Confusion about atan vs atan2

Question

I have the following function:

$$f(\omega) = \arctan\left(\frac{-\omega\cdot R / L}{-w^2 + 1/(C\cdot L)}\right)$$

When I try to plot it (atan(f(w))), I get the following:

This is clearly not an atan plot. I investigated a bit and found atan2. When I use it instead (atan2(-w*R/L, -w**2 + 1/(C*L))), I obtain:

That does look like a atan plot. My question is: is it correct to provide numerator and denominator as first and second arguments of atan2 as I did?

Also, about atan2, my understanding is that the tan function doesn't have information about the sign of cos and sin, so it can't know if the angle comes from the first or third quadrant if the result is positive, or from the second or fourth quadrant if the result was negative. I don't understand very well why is this; how can not knowing the angle quadrants lead to the 'wrong' plot above?

SageMath code to test the above

R = 100
L = 1.5e-3
C = 1.6e-9

abs_H(w) = 1/(C*L) / sqrt( (-w**2 + 1/(C*L))**2 + (R/L*w)**2 )
# phase_H(w) = atan( -(w*R/L) / (-w**2 + 1/(C*L)) ) * 180/pi 
phase_H(w) = atan2( -(w*R/L) , (-w**2 + 1/(C*L)) ) * 180/pi      # Notice atan2; otherwise it doesn't work

p = plot(abs_H, w, (10, 1e7), scale='loglog')
q = plot(phase_H, w, (10, 1e7), ymin=-180, scale='semilogx')
show(p)
print('')
show(q)
print('')

Answer 1

φ = atan(m) converts the slope m of a line into the bearing angle. If the slope is zero, the angle is zero (by convention). If the slope is -∞ then the angle is -π/2 and if the slope is +∞ the angle is +π/2.

The result is limited to the 1st and 4th quadrants.

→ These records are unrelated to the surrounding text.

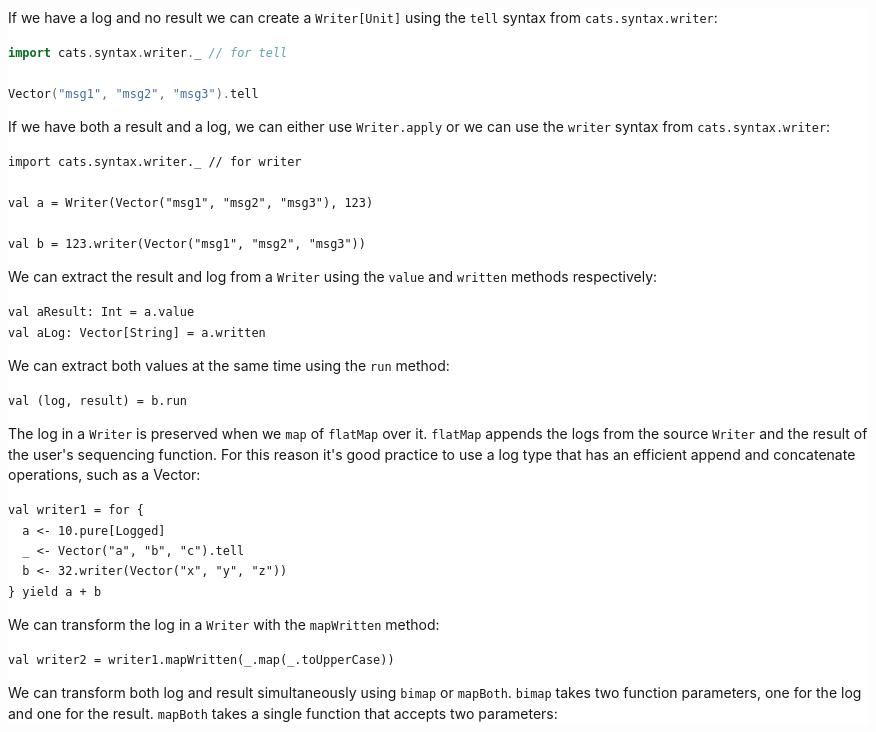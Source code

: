If we have a log and no result we can create a `Writer[Unit]` using the `tell` syntax from `cats.syntax.writer`:

```scala
import cats.syntax.writer._ // for tell

Vector("msg1", "msg2", "msg3").tell
```

If we have both a result and a log, we can either use `Writer.apply` or we can use the `writer` syntax from
`cats.syntax.writer`:

```
import cats.syntax.writer._ // for writer

val a = Writer(Vector("msg1", "msg2", "msg3"), 123)

val b = 123.writer(Vector("msg1", "msg2", "msg3"))
```

We can extract the result and log from a `Writer` using the `value` and `written` methods respectively:

```
val aResult: Int = a.value
val aLog: Vector[String] = a.written
```

We can extract both values at the same time using the `run` method:

```
val (log, result) = b.run
```

The log in a `Writer` is preserved when we `map` of `flatMap` over it.
`flatMap` appends the logs from the source `Writer` and the result of the user's sequencing function. For this reason
it's good practice to use a log type that has an efficient append and concatenate operations, such as a Vector:

```
val writer1 = for {
  a <- 10.pure[Logged]
  _ <- Vector("a", "b", "c").tell
  b <- 32.writer(Vector("x", "y", "z"))
} yield a + b
```
We can transform the log in a `Writer` with the `mapWritten` method:

```
val writer2 = writer1.mapWritten(_.map(_.toUpperCase))
```

We can transform both log and result simultaneously using `bimap` or `mapBoth`. `bimap` takes two function parameters,
one for the log and one for the result. `mapBoth` takes a single function that accepts two parameters:
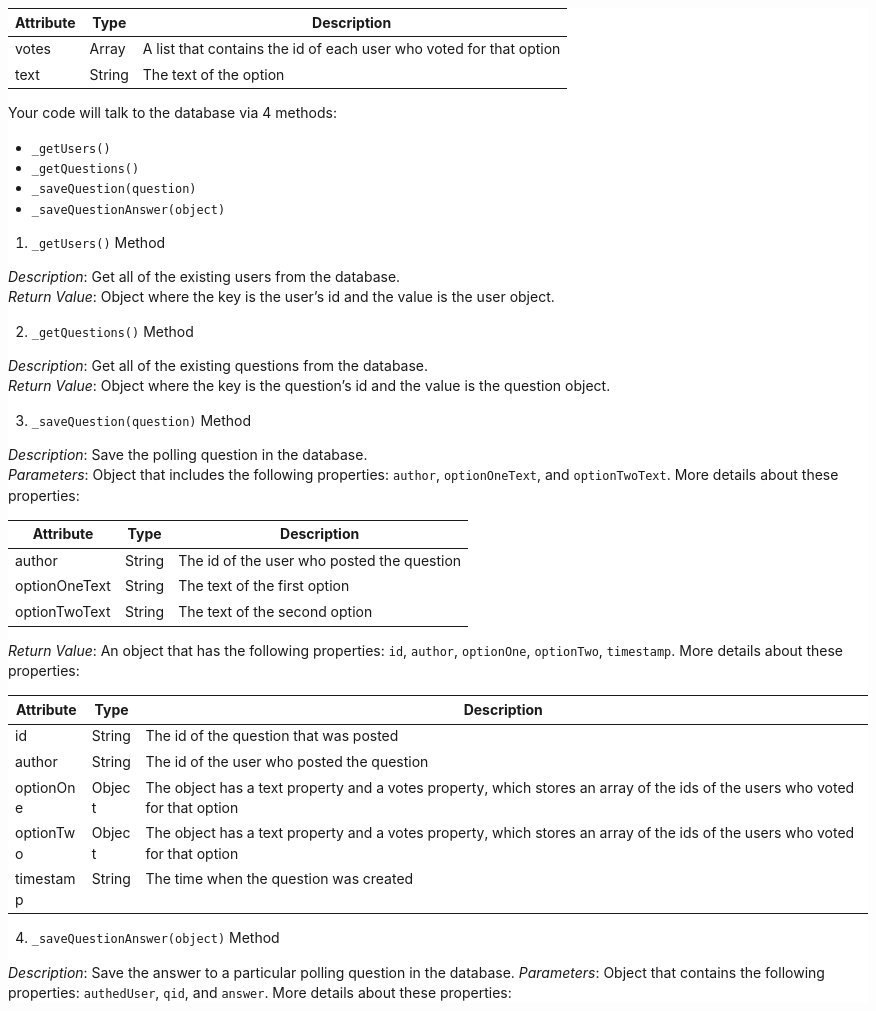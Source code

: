 | Attribute | Type   | Description                                                        |
| --------- | ------ | ------------------------------------------------------------------ |
| votes     | Array  | A list that contains the id of each user who voted for that option |
| text      | String | The text of the option                                             |

Your code will talk to the database via 4 methods:

- `_getUsers()`
- `_getQuestions()`
- `_saveQuestion(question)`
- `_saveQuestionAnswer(object)`

1. `_getUsers()` Method

_Description_: Get all of the existing users from the database.  
_Return Value_: Object where the key is the user’s id and the value is the user object.

2. `_getQuestions()` Method

_Description_: Get all of the existing questions from the database.  
_Return Value_: Object where the key is the question’s id and the value is the question object.

3. `_saveQuestion(question)` Method

_Description_: Save the polling question in the database.  
_Parameters_: Object that includes the following properties: `author`, `optionOneText`, and `optionTwoText`. More details about these properties:

| Attribute     | Type   | Description                                |
| ------------- | ------ | ------------------------------------------ |
| author        | String | The id of the user who posted the question |
| optionOneText | String | The text of the first option               |
| optionTwoText | String | The text of the second option              |

_Return Value_: An object that has the following properties: `id`, `author`, `optionOne`, `optionTwo`, `timestamp`. More details about these properties:

| Attribute | Type   | Description                                                                                                                  |
| --------- | ------ | ---------------------------------------------------------------------------------------------------------------------------- |
| id        | String | The id of the question that was posted                                                                                       |
| author    | String | The id of the user who posted the question                                                                                   |
| optionOne | Object | The object has a text property and a votes property, which stores an array of the ids of the users who voted for that option |
| optionTwo | Object | The object has a text property and a votes property, which stores an array of the ids of the users who voted for that option |
| timestamp | String | The time when the question was created                                                                                       |

4. `_saveQuestionAnswer(object)` Method

_Description_: Save the answer to a particular polling question in the database.
_Parameters_: Object that contains the following properties: `authedUser`, `qid`, and `answer`. More details about these properties:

φ = atan(dy,dx) converts the direction defined by (dx,dy) into the bearing angle. If the direction points to the 2nd or 3rd quadrants (based on the signs of the arguments) then the angle result will vary between -π and +π.

Some environments define φ = atan(dx,dy) so care must be taken to get the correct order of arguments.

You must choose which function you need, as you pointed out when m=dy/dx the results are not always the same. There are cases when atan2() is preferred and cases where it is not. There are other cases you need positive angles only between 0 and π and there you use φ = acos(dx/sqrt(dx**2+dy**2)).

There is no universally proper way to do the conversion, as it depends on your assumptions related to the angle result.

Here is a graph of atan(m)

and the graph of acos(1/sqrt(1+m^2))

Both produce identical values for positive slope m, but the second one returns only the positive branch of angles for negative slope m.

and here is atan2(dx=1, dy=m)

which is identical to atan() as the direction information is lost since dx is always positive.